Catalan ministry of Education claims Spanish government will not demand changes to use of Catalan in schools
Minister sends letter telling all head teachers not to modify percentage of classes taught in Catalan
Catalan Education minister Josep Gonzàlez-Cambray has sent a letter to the head teachers of all the schools in Catalonia to ask them for calm and not to change their language policy after the latest judicial setback. The minister has explained in an interview to RAC1 that they do not want to make schools responsible for deciding. That is why the Department is assuming the responsibility. However, Gonzàlez-Cambray does not believe the imposition of 25% of Castilian in the classrooms will entail any real changes. He has assured that he has "guarantees" from the Minister of Education, Pilar Alegría, that the Spanish government will not demand any changes. "School in Catalonia is in Catalan and the Catalan will not be touched", he lashed out.
The ruling, after the Supreme Court rejected the appeal, is final. However, in order to force changes, schools would have to be urged to change, and the Catalan government claims the Spanish government will not intervene. Gonzàlez-Cambray has claimed that this is "another intrusion" but that this type of attacks "come from far away", from 2005, and that since then only 80 families have written complaints demanding schooling in Spanish, and that results back linguistic immersion.
"Schools do not have to make any changes now, they have to continue educating with a vocation of public service", he pointed out, and defended that it is not about "percentages, but pedagogy" and that what has to be guaranteed is that pupils finish the compulsory education with competences in Catalan and Castilian. Gonzàlez-Cambray explained that he had spoken about linguistic policy with the Spanish Education minister, who defended the new state-wide education law, which does not set percentages.

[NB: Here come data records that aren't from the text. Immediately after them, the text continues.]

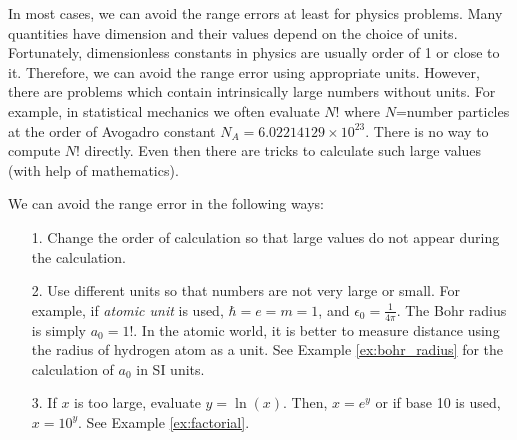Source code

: In most cases, we can avoid the range errors at least for physics problems.
Many quantities have dimension and their values depend on the choice of units. Fortunately, dimensionless constants in physics are usually order of 1 or close to it. Therefore, we can avoid the range error using appropriate units.
However, there are problems which contain intrinsically large numbers without units.  For example, in statistical mechanics we often evaluate $N!$ where $N$=number particles at the order of Avogadro constant $N_A=6.02214129 \times 10^{23}$.  There is no way to compute $N!$ directly.  Even then there are tricks to calculate such large values (with help of mathematics).

We can avoid the range error in the following ways:

\begin{center}
\begin{minipage}{5in}
\begin{itemize}
\item[1.] Change the order of calculation so that large values do not appear during the calculation.
\item[2.] Use different units so that numbers are not very large or small.
For example, if \textit{atomic unit} is used, $\hbar=e=m=1$, and $\epsilon_0 = \frac{1}{4\pi}$.  The Bohr radius is simply $a_0=1$!.  In the atomic world, it is better to measure distance using the radius of hydrogen atom as a unit.  See Example \ref{ex:bohr_radius} for the calculation of $a_0$ in SI units.
\item[3.] If $x$ is too large, evaluate $y=\ln(x)$.   Then, $x=e^y$ or if base 10 is used, $x=10^y$. See Example \ref{ex:factorial}.
\end{itemize}
\end{minipage}
\end{center}

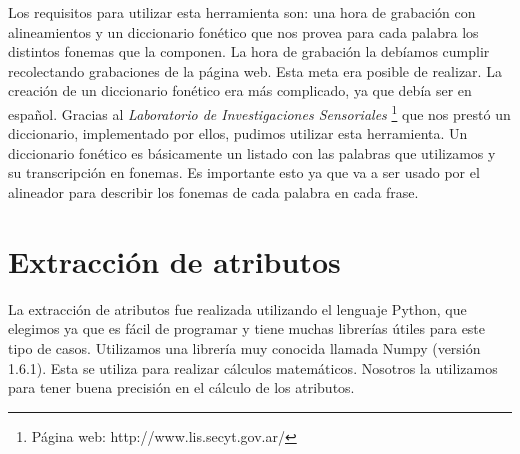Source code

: Los requisitos para utilizar esta herramienta son: una hora de grabación con alineamientos y un diccionario fonético que nos provea para cada palabra los distintos fonemas que la componen. La hora de grabación la debíamos cumplir recolectando grabaciones de la página web. Esta meta era posible de realizar. La creación de un diccionario fonético era más complicado, ya que debía ser en español. Gracias al \textit{Laboratorio de Investigaciones Sensoriales} \footnote{Página web: http://www.lis.secyt.gov.ar/} que nos prestó un diccionario, implementado por ellos, pudimos utilizar esta herramienta. Un diccionario fonético es básicamente un listado con las palabras que utilizamos y su transcripción en fonemas. Es importante esto ya que va a ser usado por el alineador para describir los fonemas de cada palabra en cada frase.



\section{Extracción de atributos}

La extracción de atributos fue realizada utilizando el lenguaje Python, que elegimos ya que es fácil de programar y tiene muchas librerías útiles para este tipo de casos. Utilizamos una librería muy conocida llamada Numpy (versión 1.6.1). Esta se utiliza para realizar cálculos matemáticos. Nosotros la utilizamos para tener buena precisión en el cálculo de los atributos.

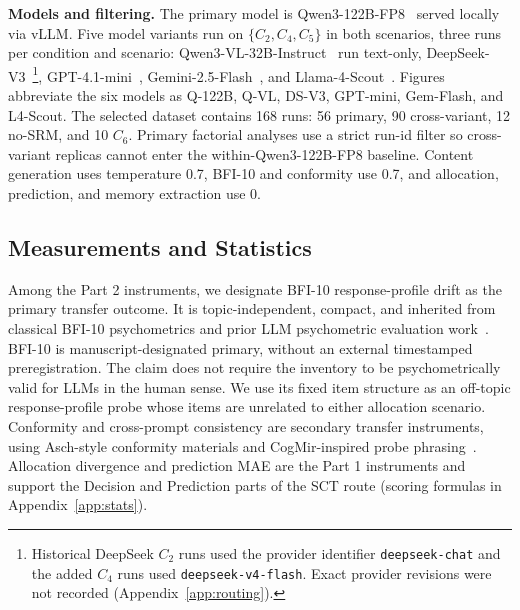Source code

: \textbf{Models and filtering.} The primary model is Qwen3-122B-FP8~\citep{Qwen2025_Qwen3} served locally via vLLM. Five model variants run on $\{C_2, C_4, C_5\}$ in both scenarios, three runs per condition and scenario: Qwen3-VL-32B-Instruct~\citep{Qwen2025_Qwen3VL} run text-only, DeepSeek-V3~\citep{DeepSeekAI2024_DeepSeekV3}\footnote{Historical DeepSeek $C_2$ runs used the provider identifier \texttt{deepseek-chat} and the added $C_4$ runs used \texttt{deepseek-v4-flash}. Exact provider revisions were not recorded (Appendix~\ref{app:routing}).}, GPT-4.1-mini~\citep{OpenAI2025_GPT41}, Gemini-2.5-Flash~\citep{GoogleDeepMind2025_Gemini25}, and Llama-4-Scout~\citep{MetaAI2025_Llama4}. Figures abbreviate the six models as Q-122B, Q-VL, DS-V3, GPT-mini, Gem-Flash, and L4-Scout. The selected dataset contains 168 runs: 56 primary, 90 cross-variant, 12 no-SRM, and 10 $C_6$. Primary factorial analyses use a strict run-id filter so cross-variant replicas cannot enter the within-Qwen3-122B-FP8 baseline. Content generation uses temperature 0.7, BFI-10 and conformity use 0.7, and allocation, prediction, and memory extraction use 0.

\subsection{Measurements and Statistics}\label{sec:metrics}

Among the Part 2 instruments, we designate BFI-10 response-profile drift as the primary transfer outcome. It is topic-independent, compact, and inherited from classical BFI-10 psychometrics and prior LLM psychometric evaluation work~\citep{Rammstedt2007_BFI10,PsychoBench,SerapioGarcia2025_PsychometricLLM,Ye2025_LLM_Psychometrics}. BFI-10 is manuscript-designated primary, without an external timestamped preregistration. The claim does not require the inventory to be psychometrically valid for LLMs in the human sense. We use its fixed item structure as an off-topic response-profile probe whose items are unrelated to either allocation scenario. Conformity and cross-prompt consistency are secondary transfer instruments, using Asch-style conformity materials and CogMir-inspired probe phrasing~\citep{Asch1956_Conformity,CogMir}. Allocation divergence and prediction MAE are the Part 1 instruments and support the Decision and Prediction parts of the SCT route (scoring formulas in Appendix~\ref{app:stats}).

"They are inventing a problem where there isn't one, enough of this," Cambray insisted. The Catalan minister will meet representatives from all five parties that support language immersion (ERC, JxCat, CUP, En Comú and PSC). But the block is perhaps not as homogeneous as it was a few years ago. PSC leader Salvador Illa has already advanced in an interview on SER that, in spite of his support to the vehicular role of Catalan, his party would not have no issue with another subject being taught in Spanish, in addition to Spanish. Asked about the letter by Education minister to head teachers, Illa has said that the Catalan government ought to respect judicial decisions and that "it is in the wrong" if it declares itself insubordinate. In any case, he does not believe that the judicial decision of the Supreme Court "compromises" Catalan continuing to be the "central language" in schools.